It's very sweet that the two new budgies are learning to play and hang out with each other 

We'd love to see pictures of them when you get a chance and congratulations on your new budgies!

After you read over the articles in the forum, if you have any questions, please do ask as we'd love to help :thumbsup: 

Hope to see you around! :wave:


----------



## Tweetsley (Nov 17, 2015)

Thank you for the advice, Starling!  I'm glad to hear that the poop issues are stress related and not anything more sinister. I will definitely have to use a glove when grabbing the birds in the future. I know it's a silly question, but should I get a special bird glove for the rare instances that I have to grab my birds instead of letting them perch on my hand? Or is a winter glove sufficient. My worry is that a winter glove might not be as clean and the nails or beak may get stuck in the fabric.

I don't think a visit to the avian vet will be necessary because it seems like the new budgies are doing a lot better. Plus, I went to Petco to pick up some "fruity pebbles" (which are the Zupreem fruit thingies), and I expressed my concern about introducing my budgies to each other too soon and the potential of spreading illness, and I was told that if my budgies get sick within 30 days of purchase, that I have to call them and go see an approved vet through them. That made me feel a lot better, because I have a tendency to over-worry about things, and in my particular store the budgies seem very well cared for and I doubt that the store would sell sick birds in fear of paying large vet bills. As a precaution, I did look up some avian vets in my area, and the closest one is 15 minutes away, which is not bad at all. I don't think I need to make it a priority to get to the vet right away since everything seems fine, so I will most likely wait until after the holidays to get my little guys in for a wellness visit.

Now for some pictures!



This is Charlie. I am thinking that he is a male. I really hope that I'm correct so that I can keep an even ratio of male to female budgies.



This is Ginny. She is still terrified of me so she's sitting on the topmost perch in the cage. I keep going back and forth between thinking she's an adult and thinking she's a baby.

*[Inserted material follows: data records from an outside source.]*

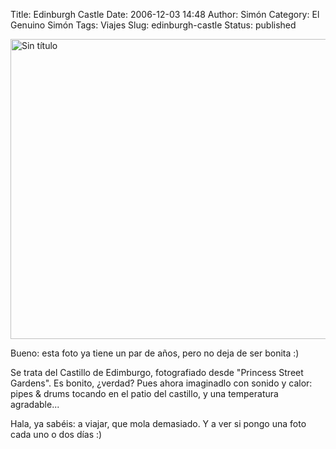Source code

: Title: Edinburgh Castle
Date: 2006-12-03 14:48
Author: Simón
Category: El Genuino Simón
Tags: Viajes
Slug: edinburgh-castle
Status: published

<a data-flickr-embed="true"  href="https://www.flickr.com/photos/bulfaiter/3216171612/in/dateposted-public/" title="Sin título"><img src="https://c2.staticflickr.com/4/3446/3216171612_3b3290dcd6_z.jpg?zz&#x3D;1" width="640" height="480" alt="Sin título"></a><script async src="//embedr.flickr.com/assets/client-code.js" charset="utf-8"></script>

Bueno: esta foto ya tiene un par de años, pero no deja de ser bonita :)

Se trata del Castillo de Edimburgo, fotografiado desde "Princess Street
Gardens". Es bonito, ¿verdad? Pues ahora imaginadlo con sonido y calor:
pipes & drums tocando en el patio del castillo, y una temperatura
agradable...

Hala, ya sabéis: a viajar, que mola demasiado. Y a ver si pongo una foto
cada uno o dos días :)
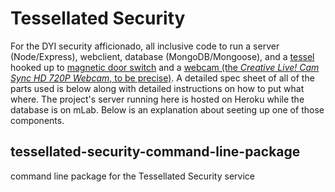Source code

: # Tessellated Security

For the DYI security afficionado, all inclusive code to run a server (Node/Express), webclient, database (MongoDB/Mongoose), and a [tessel](https://tessel.io/) hooked up to [magnetic door switch](https://www.sparkfun.com/products/13247) and a [webcam (the _Creative Live! Cam Sync HD 720P Webcam_, to be precise)](https://www.amazon.com/gp/product/B0092QJRPC/ref=oh_aui_detailpage_o01_s00?ie=UTF8&psc=1). A detailed spec sheet of all of the parts used is below along with detailed instructions on how to put what where.  The project's server running here is hosted on Heroku while the database is on mLab. Below is an explanation about seeting up one of those components.

## tessellated-security-command-line-package
command line package for the Tessellated Security service

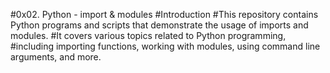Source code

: #0x02. Python - import & modules
#Introduction
#This repository contains Python programs and scripts that demonstrate the usage of imports and modules.
#It covers various topics related to Python programming, 
#including importing functions, working with modules, using command line arguments, and more.
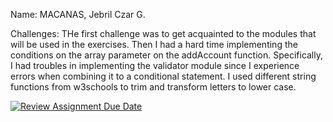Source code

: Name: MACANAS, Jebril Czar G.

Challenges:
THe first challenge was to get acquainted to the modules that will be used in the exercises. Then I had a hard time implementing the conditions on the array parameter on the addAccount function. Specifically, I had troubles in implementing the validator module since I experience errors when combining it to a conditional statement. I used different string functions from w3schools to trim and transform letters to lower case.

[![Review Assignment Due Date](https://classroom.github.com/assets/deadline-readme-button-22041afd0340ce965d47ae6ef1cefeee28c7c493a6346c4f15d667ab976d596c.svg)](https://classroom.github.com/a/nWQdyJGq)
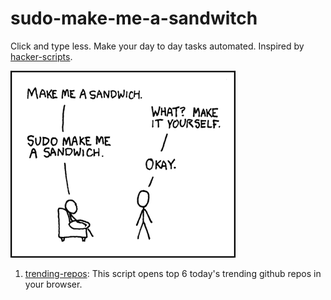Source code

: # sudo-make-me-a-sandwitch
Click and type less. Make your day to day tasks automated.
Inspired by [hacker-scripts](https://github.com/NARKOZ/hacker-scripts).

![alt](sandwich.png)

1. [trending-repos](https://github.com/mkermani144/sudo-make-me-a-sandwitch/blob/master/trending-repos.py): This script opens top 6 today's trending github repos in your browser.
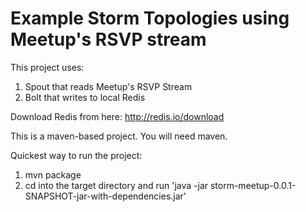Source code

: Example Storm Topologies using Meetup's RSVP stream
============

This project uses:

1. Spout that reads Meetup's RSVP Stream
2. Bolt that writes to local Redis 


Download Redis from here: http://redis.io/download

This is a maven-based project. You will need maven.

Quickest way to run the project:

1. mvn package
2. cd into the target directory and run 'java -jar storm-meetup-0.0.1-SNAPSHOT-jar-with-dependencies.jar'



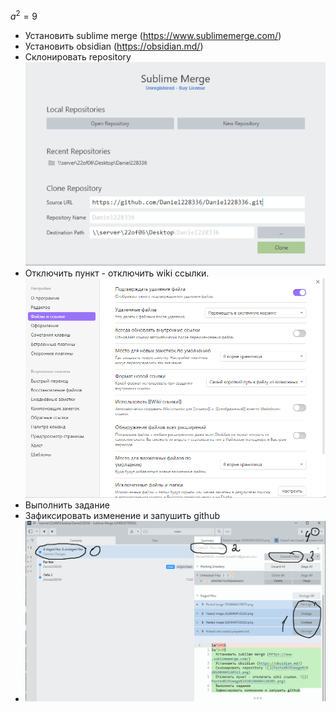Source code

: $a^2=9$
- Установить sublime merge (https://www.sublimemerge.com/)
- Установить obsidian (https://obsidian.md/)
- Склонировать repository ![](Pasted%20image%2020240404120323.png)
- Отключить пункт - отключить wiki ссылки. ![](Pasted%20image%2020240404120205.png)
- Выполнить задание
- Зафиксировать изменение и запушить github
- ![](Pasted%20image%2020240404121325.png)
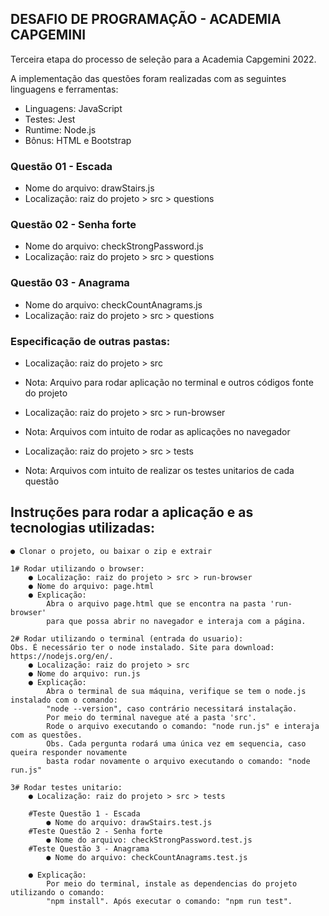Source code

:## DESAFIO DE PROGRAMAÇÃO - ACADEMIA CAPGEMINI
Terceira etapa do processo de seleção para a Academia Capgemini 2022.

A implementação das questões foram realizadas com as seguintes linguagens e ferramentas:
- Linguagens: JavaScript
- Testes: Jest
- Runtime: Node.js
- Bônus: HTML e Bootstrap

### Questão 01 - Escada
- Nome do arquivo: drawStairs.js
- Localização: raiz do projeto > src > questions

### Questão 02 - Senha forte
- Nome do arquivo: checkStrongPassword.js
- Localização: raiz do projeto > src > questions

### Questão 03 - Anagrama
- Nome do arquivo: checkCountAnagrams.js
- Localização: raiz do projeto > src > questions

### Especificação de outras pastas:
- Localização: raiz do projeto > src
- Nota: Arquivo para rodar aplicação no terminal e outros códigos fonte do projeto

- Localização: raiz do projeto > src > run-browser
- Nota: Arquivos com intuito de rodar as aplicações no navegador

- Localização: raiz do projeto > src > tests
- Nota: Arquivos com intuito de realizar os testes unitarios de cada questão

## Instruções para rodar a aplicação e as tecnologias utilizadas:
    ● Clonar o projeto, ou baixar o zip e extrair
    
    1# Rodar utilizando o browser:
        ● Localização: raiz do projeto > src > run-browser
        ● Nome do arquivo: page.html
        ● Explicação: 
            Abra o arquivo page.html que se encontra na pasta 'run-browser'
            para que possa abrir no navegador e interaja com a página.

    2# Rodar utilizando o terminal (entrada do usuario):
    Obs. É necessário ter o node instalado. Site para download: https://nodejs.org/en/.
        ● Localização: raiz do projeto > src
        ● Nome do arquivo: run.js
        ● Explicação: 
            Abra o terminal de sua máquina, verifique se tem o node.js instalado com o comando:
            "node --version", caso contrário necessitará instalação.
            Por meio do terminal navegue até a pasta 'src'.
            Rode o arquivo executando o comando: "node run.js" e interaja com as questões.
            Obs. Cada pergunta rodará uma única vez em sequencia, caso queira responder novamente
            basta rodar novamente o arquivo executando o comando: "node run.js"

    3# Rodar testes unitario:
        ● Localização: raiz do projeto > src > tests
        
        #Teste Questão 1 - Escada
            ● Nome do arquivo: drawStairs.test.js
        #Teste Questão 2 - Senha forte
            ● Nome do arquivo: checkStrongPassword.test.js
        #Teste Questão 3 - Anagrama
            ● Nome do arquivo: checkCountAnagrams.test.js
        
        ● Explicação:
            Por meio do terminal, instale as dependencias do projeto utilizando o comando:
            "npm install". Após executar o comando: "npm run test".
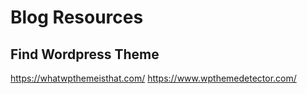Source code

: # Blog Resources

## Find Wordpress Theme
https://whatwpthemeisthat.com/
https://www.wpthemedetector.com/
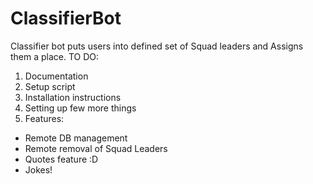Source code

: # ClassifierBot
Classifier bot puts users into defined set of Squad leaders and Assigns them a place. 
TO DO:
1) Documentation
2) Setup script
3) Installation instructions
4) Setting up few more things
5) Features:
- Remote DB management
- Remote removal of Squad Leaders
- Quotes feature :D 
- Jokes! 



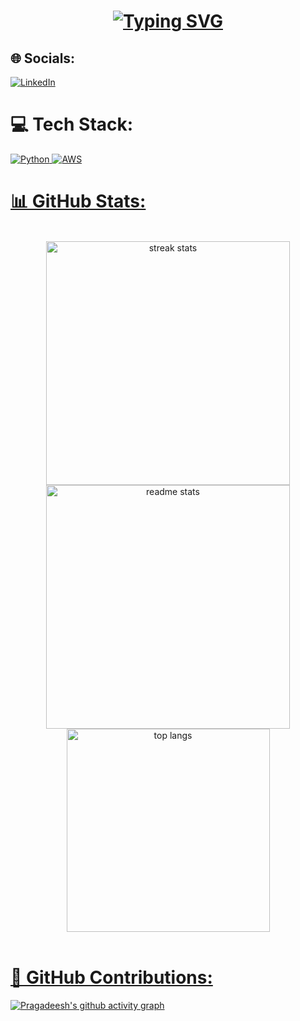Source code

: <h1 align="center">
<a href="https://git.io/typing-svg"><img src="https://readme-typing-svg.herokuapp.com?font=Sansita+Swashed&weight=500&size=23&pause=1000&color=1FA8FF&center=true&vCenter=true&width=435&lines=Hey+There!!%F0%9F%91%8B;I'm+Pragadeesh%F0%9F%98%8E" alt="Typing SVG" /></a>
</h1>

## 🌐 Socials:
[![LinkedIn](https://img.shields.io/badge/LinkedIn-%230077B5.svg?logo=linkedin&logoColor=white)](https://linkedin.com/in/praga1482) 
<br>

# 💻 Tech Stack:
<a href='https://www.bing.com/search?q=python&cvid=0b75638946404f448515acf24c66d3ed&gs_lcrp=EgRlZGdlKgYIABAAGEAyBggAEAAYQDIGCAEQRRhBMgYIAhAuGEAyBggDEAAYQDIGCAQQABhAMgYIBRAAGEAyBggGEAAYQDIGCAcQRRg8MgYICBBFGDzSAQg3NjQzajBqNKgCCLACAQ&FORM=ANAB01&PC=W192'> ![Python](https://img.shields.io/badge/python-3670A0?style=plastic&logo=python&logoColor=ffdd54) <a href='https://www.bing.com/search?q=aws&gs_lcrp=EgRlZGdlKgYIABBFGDsyBggAEEUYOzIGCAEQRRg5MgYIAhAAGEAyBggDEAAYQDIGCAQQABhAMgYIBRAjGCcyBggGEEUYQTIGCAcQRRg8MgYICBBFGDzSAQgxNDQ0ajBqOagCALACAA&FORM=ANAB01&PC=W192'>![AWS](https://img.shields.io/badge/AWS-%23FF9900.svg?style=plastic&logo=amazon-aws&logoColor=white) 

# 📊 GitHub Stats:

<br>
<div align=center>
  <img width=390 src="https://github-readme-streak-stats-salesp07.vercel.app/?user=madhan96p&count_private=true&theme=react&border_radius=10" alt="streak stats"/>
  <img width=390 src="https://github-readme-stats-salesp07.vercel.app/api?username=madhan96p&count_private=true&show_icons=true&theme=react&rank_icon=github&border_radius=10" alt="readme stats" />
  <img width=325 align="center" src="https://github-readme-stats-salesp07.vercel.app/api/top-langs/?username=madhan96p&hide=HTML&langs_count=8&layout=compact&theme=react&border_radius=10&size_weight=0.5&count_weight=0.5&exclude_repo=github-readme-stats" alt="top langs" />
</div>

<br>
<h1>🚀 GitHub Contributions:</h1>

[![Pragadeesh's github activity graph](https://github-readme-activity-graph.vercel.app/graph?username=madhan96p&custom_title=Pragadeesh's%20contribution&radius=15&height=490&theme=github-compact&area-color=true&area=true&days=46&hide_border=false)](https://github.com/madhan96p)
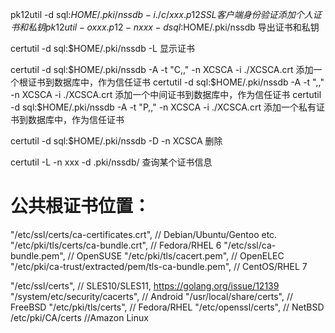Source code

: 
pk12util -d sql:$HOME/.pki/nssdb -i ./c/xxx.p12         SSL客户端身份验证添加个人证书和私钥
pk12util -o xxx.p12 -n xxx -d sql:$HOME/.pki/nssdb      导出证书和私钥

certutil -d sql:$HOME/.pki/nssdb -L      显示证书


certutil -d sql:$HOME/.pki/nssdb -A -t "C,," -n XCSCA -i ./XCSCA.crt         添加一个根证书到数据库中，作为信任证书
certutil -d sql:$HOME/.pki/nssdb -A -t ",," -n XCSCA -i ./XCSCA.crt         添加一个中间证书到数据库中，作为信任证书
certutil -d sql:$HOME/.pki/nssdb -A -t "P,," -n XCSCA -i ./XCSCA.crt        添加一个私有证书到数据库中，作为信任证书

certutil -d sql:$HOME/.pki/nssdb -D -n XCSCA                删除

certutil -L -n xxx -d .pki/nssdb/       查询某个证书信息



# 公共根证书位置：

"/etc/ssl/certs/ca-certificates.crt",                // Debian/Ubuntu/Gentoo etc.
"/etc/pki/tls/certs/ca-bundle.crt",                  // Fedora/RHEL 6
"/etc/ssl/ca-bundle.pem",                            // OpenSUSE
"/etc/pki/tls/cacert.pem",                           // OpenELEC
"/etc/pki/ca-trust/extracted/pem/tls-ca-bundle.pem", // CentOS/RHEL 7

"/etc/ssl/certs",               // SLES10/SLES11, https://golang.org/issue/12139
"/system/etc/security/cacerts", // Android
"/usr/local/share/certs",       // FreeBSD
"/etc/pki/tls/certs",           // Fedora/RHEL
"/etc/openssl/certs",           // NetBSD
/etc/pki/CA/certs               //Amazon Linux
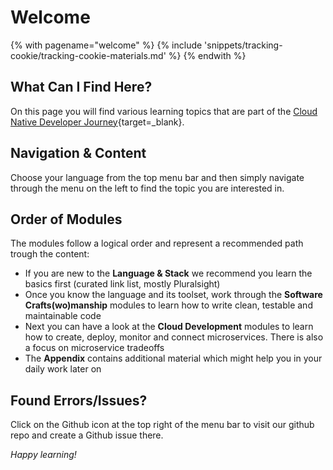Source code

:# Welcome

<!-- TrackingCookie-->
{% with pagename="welcome" %}
  {% include 'snippets/tracking-cookie/tracking-cookie-materials.md' %}
{% endwith %}

## What Can I Find Here?

On this page you will find various learning topics that are part of the [Cloud Native Developer Journey](https://sap.sharepoint.com/sites/126802/SitePages/Cloud-Native-Developer-Journey.aspx){target=_blank}.

## Navigation & Content
Choose your language from the top menu bar and then simply navigate through the menu on the left to find the topic you are interested in.

## Order of Modules
The modules follow a logical order and represent a recommended path trough the content:

- If you are new to the **Language & Stack** we recommend you learn the basics first (curated link list, mostly Pluralsight)
- Once you know the language and its toolset, work through the **Software Crafts(wo)manship** modules to learn how to write clean, testable and maintainable code
- Next you can have a look at the **Cloud Development** modules to learn how to create, deploy, monitor and connect microservices. There is also a focus on microservice tradeoffs
- The **Appendix** contains additional material which might help you in your daily work later on

## Found Errors/Issues?
Click on the Github icon at the top right of the menu bar to visit our github repo and create a Github issue there.

_Happy learning!_
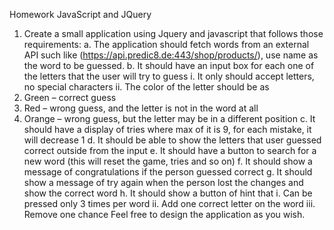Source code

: Homework JavaScript and JQuery
1. Create a small application using Jquery and javascript that follows those requirements:
a. The application should fetch words from an external API such like
(https://api.predic8.de:443/shop/products/), use name as the word to be
guessed.
b. It should have an input box for each one of the letters that the user will try to guess
i. It only should accept letters, no special characters
ii. The color of the letter should be as
1. Green – correct guess
2. Red – wrong guess, and the letter is not in the word at all
3. Orange – wrong guess, but the letter may be in a different position
c. It should have a display of tries where max of it is 9, for each mistake, it will decrease 1
d. It should be able to show the letters that user guessed correct outside from the input
e. It should have a button to search for a new word (this will reset the game, tries and so
on)
f. It should show a message of congratulations if the person guessed correct
g. It should show a message of try again when the person lost the changes and show the
correct word
h. It should show a button of hint that
i. Can be pressed only 3 times per word
ii. Add one correct letter on the word
iii. Remove one chance
Feel free to design the application as you wish.
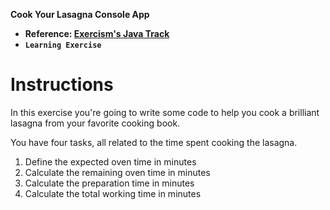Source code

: **Cook Your Lasagna Console App**

- **Reference: [Exercism's Java Track](https://exercism.org/tracks/java)**
- **`Learning Exercise`**

# Instructions

In this exercise you're going to write some code to help you cook a brilliant lasagna from your favorite cooking book.

You have four tasks, all related to the time spent cooking the lasagna.

1. Define the expected oven time in minutes
2. Calculate the remaining oven time in minutes
3. Calculate the preparation time in minutes
4. Calculate the total working time in minutes
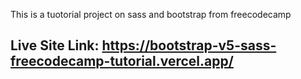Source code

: This is a tuotorial project on sass and bootstrap from freecodecamp

## Live Site Link: https://bootstrap-v5-sass-freecodecamp-tutorial.vercel.app/
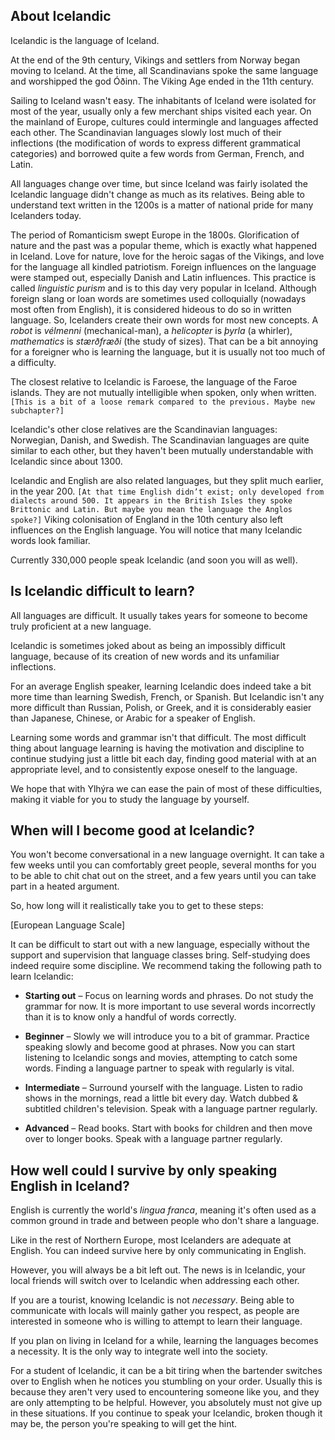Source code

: ## About Icelandic

Icelandic is the language of Iceland.

At the end of the 9th century, Vikings and settlers from Norway began moving to Iceland. At the time, all Scandinavians spoke the same language and worshipped the god Óðinn. The Viking Age ended in the 11th century.

Sailing to Iceland wasn't easy. The inhabitants of Iceland were isolated for most of the year, usually only a few merchant ships visited each year. On the mainland of Europe, cultures could intermingle and languages affected each other. The Scandinavian languages slowly lost much of their inflections (the modification of words to express different grammatical categories) and borrowed quite a few words from German, French, and Latin.

All languages change over time, but since Iceland was fairly isolated the Icelandic language didn't change as much as its relatives. Being able to understand text written in the 1200s is a matter of national pride for many Icelanders today.

The period of Romanticism swept Europe in the 1800s. Glorification of nature and the past was a popular theme, which is exactly what happened in Iceland. Love for nature, love for the heroic sagas of the Vikings, and love for the language all kindled patriotism. Foreign influences on the language were stamped out, especially Danish and Latin influences. This practice is called _linguistic purism_ and is to this day very popular in Iceland. Although foreign slang or loan words are sometimes used colloquially (nowadays most often from English), it is considered hideous to do so in written language. So, Icelanders create their own words for most new concepts. A _robot_ is _vélmenni_ (mechanical-man), a _helicopter_ is _þyrla_ (a whirler), _mathematics_ is _stærðfræði_ (the study of sizes). That can be a bit annoying for a foreigner who is learning the language, but it is usually not too much of a difficulty.

The closest relative to Icelandic is Faroese, the language of the Faroe islands. They are not mutually intelligible when spoken, only when written. `[This is a bit of a loose remark compared to the previous. Maybe new subchapter?]`

Icelandic's other close relatives are the Scandinavian languages: Norwegian, Danish, and Swedish. The Scandinavian languages are quite similar to each other, but they haven't been mutually understandable with Icelandic since about 1300.

Icelandic and English are also related languages, but they split much earlier, in the year 200. `[At that time English didn’t exist; only developed from dialects around 500. It appears in the British Isles they spoke Brittonic and Latin. But maybe you mean the language the Anglos spoke?]` Viking colonisation of England in the 10th century also left influences on the English language. You will notice that many Icelandic words look familiar.

Currently 330,000 people speak Icelandic (and soon you will as well).



## Is Icelandic difficult to learn?

All languages are difficult. It usually takes years for someone to become truly proficient at a new language.

Icelandic is sometimes joked about as being an impossibly difficult language, because of its creation of new words and its unfamiliar inflections.

For an average English speaker, learning Icelandic does indeed take a bit more time than learning Swedish, French, or Spanish. But Icelandic isn't any more difficult than Russian, Polish, or Greek, and it is considerably easier than Japanese, Chinese, or Arabic for a speaker of English.

Learning some words and grammar isn't that difficult. The most difficult thing about language learning is having the motivation and discipline to continue studying just a little bit each day, finding good material with at an appropriate level, and to consistently expose oneself to the language.

We hope that with Ylhýra we can ease the pain of most of these difficulties, making it viable for you to study the language by yourself.




## When will I become good at Icelandic?

You won't become conversational in a new language overnight. It can take a few weeks until you can comfortably greet people, several months for you to be able to chit chat out on the street, and a few years until you can take part in a heated argument.

So, how long will it realistically take you to get to these steps:

[European Language Scale]

It can be difficult to start out with a new language, especially without the support and supervision that language classes bring. Self-studying does indeed require some discipline.
We recommend taking the following path to learn Icelandic:

- **Starting out** – Focus on learning words and phrases. Do not study the grammar for now. It is more important to use several words incorrectly than it is to know only a handful of words correctly.

- **Beginner** – Slowly we will introduce you to a bit of grammar. Practice speaking slowly and become good at phrases. Now you can start listening to Icelandic songs and movies, attempting to catch some words. Finding a language partner to speak with regularly is vital.

- **Intermediate** – Surround yourself with the language. Listen to radio shows in the mornings, read a little bit every day. Watch dubbed & subtitled children's television. Speak with a language partner regularly.

- **Advanced** – Read books. Start with books for children and then move over to longer books. Speak with a language partner regularly.




## How well could I survive by only speaking English in Iceland?

English is currently the world's _lingua franca_, meaning it's often used as a common ground in trade and between people who don't share a language.

Like in the rest of Northern Europe, most Icelanders are adequate at English. You can indeed survive here by only communicating in English.

However, you will always be a bit left out. The news is in Icelandic, your local friends will switch over to Icelandic when addressing each other.

If you are a tourist, knowing Icelandic is not _necessary_. Being able to communicate with locals will mainly gather you respect, as people are interested in someone who is willing to attempt to learn their language.

If you plan on living in Iceland for a while, learning the languages becomes a necessity. It is the only way to integrate well into the society.

For a student of Icelandic, it can be a bit tiring when the bartender switches over to English when he notices you stumbling on your order. Usually this is because they aren't very used to encountering someone like you, and they are only attempting to be helpful. However, you absolutely must not give up in these situations. If you continue to speak your Icelandic, broken though it may be, the person you're speaking to will get the hint.
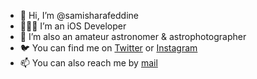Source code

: - 👋 Hi, I’m @samisharafeddine
- 👨🏼‍💻 I’m an iOS Developer
- 🌌 I’m also an amateur astronomer & astrophotographer
- 🐦 You can find me on [Twitter](https://twitter.com/SShrfdn) or [Instagram](https://instagram.com/astro.sami)
- 📫 You can also reach me by [mail](mailto:s@sami.sh)

<!---
samisharafeddine/samisharafeddine is a ✨ special ✨ repository because its `README.md` (this file) appears on your GitHub profile.
You can click the Preview link to take a look at your changes.
--->

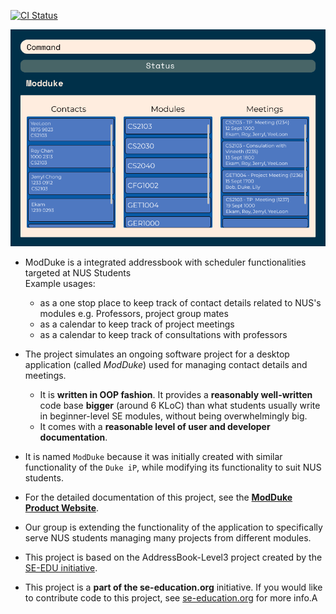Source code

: [![CI Status](https://github.com/AY2021S1-CS2103-F10-2/tp/workflows/Java%20CI/badge.svg)](https://github.com/AY2021S1-CS2103-F10-2/tp/actions)

![Ui](docs/images/Ui.png)

* ModDuke is a integrated addressbook with scheduler functionalities targeted at NUS Students<br>
  Example usages:
  * as a one stop place to keep track of contact details related to NUS's modules e.g. Professors, project group mates
  * as a calendar to keep track of project meetings
  * as a calendar to keep track of consultations with professors

* The project simulates an ongoing software project for a desktop application (called _ModDuke_) used for managing contact details and meetings.

  * It is **written in OOP fashion**. It provides a **reasonably well-written** code base **bigger** (around 6 KLoC) than what students usually write in beginner-level SE modules, without being overwhelmingly big.
  * It comes with a **reasonable level of user and developer documentation**.
* It is named `ModDuke` because it was initially created with similar functionality of the `Duke iP`, while modifying its functionality to suit NUS students.
* For the detailed documentation of this project, see the **[ModDuke Product Website](https://github.com/AY2021S1-CS2103-F10-2/tp)**.
* Our group is extending the functionality of the application to specifically serve NUS students managing many projects from different modules.

* This project is based on the AddressBook-Level3 project created by the [SE-EDU initiative](https://se-education.org).
* This project is a **part of the se-education.org** initiative. If you would like to contribute code to this project, see [se-education.org](https://se-education.org#https://se-education.org/#contributing) for more info.A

I know their current cage is pretty small (I didn't go crazy since I knew it was temporary), but a co-worker is bringing in her old cages and toys for me, which I am super excited about. I hope they work out with my existing large cage so I am able to combine them and make one giant cage.

Once again, thank you for all your help! It is very appreciated. I'm still new to budgies and I'm trying to learn everything I can so all my little Tweetsley's (all my birds are named after the Weasley family from Harry Potter) stay happy and healthy.


----------



## FaeryBee (May 9, 2011)

*Hi Alyssa --

Charlie is a very handsome little male. 
I adore his cute little face. 

Ginny is a beautiful girl -- I'll let the experts give you their estimates regarding her age.

Using a glove with a tight weave - such as a woman's isotoner glove would be fine. 
I wouldn't recommend using a knitted yarn type glove for the reasons you indicated.

I do have one concern in viewing your pictures and it may be due to the lighting. 
In the second picture it appears as if the cage bars of the second cage back behind Ginny are rusty. 
Is that just a trick of the light? *


----------



## Tweetsley (Nov 17, 2015)

Hi, Deborah. Thank you for the compliments on Ginny and Charlie!  Also, thank you for the advice on the glove, I believe I have some of the type you mentioned kicking around, I will be sure to wash it before I use it though. 

The second cage where Fred and George live is a lighter brown than Ginny and Charlie's cage. I think the color difference and the lighting is making it look rusty. I assure you that it's not, though.


----------



## StarlingWings (Mar 15, 2013)

Ginny and Charlie are beautiful! 

Ginny looks to be about 6 months old, her irises are just barely coming in and her baby bars have faded. 

Charlie is around 4 months, his bars are very prominent still. What a sweetheart--his fluffy cheeks make me swoon!

Also, I'd like to add that if you haven't opened the ZuPreem yet, you should return it to the store and instead get the "Canary" size if possible. The pellets have the same ingredients but budgies have an easier time eating the smallest size. :thumbsup:


----------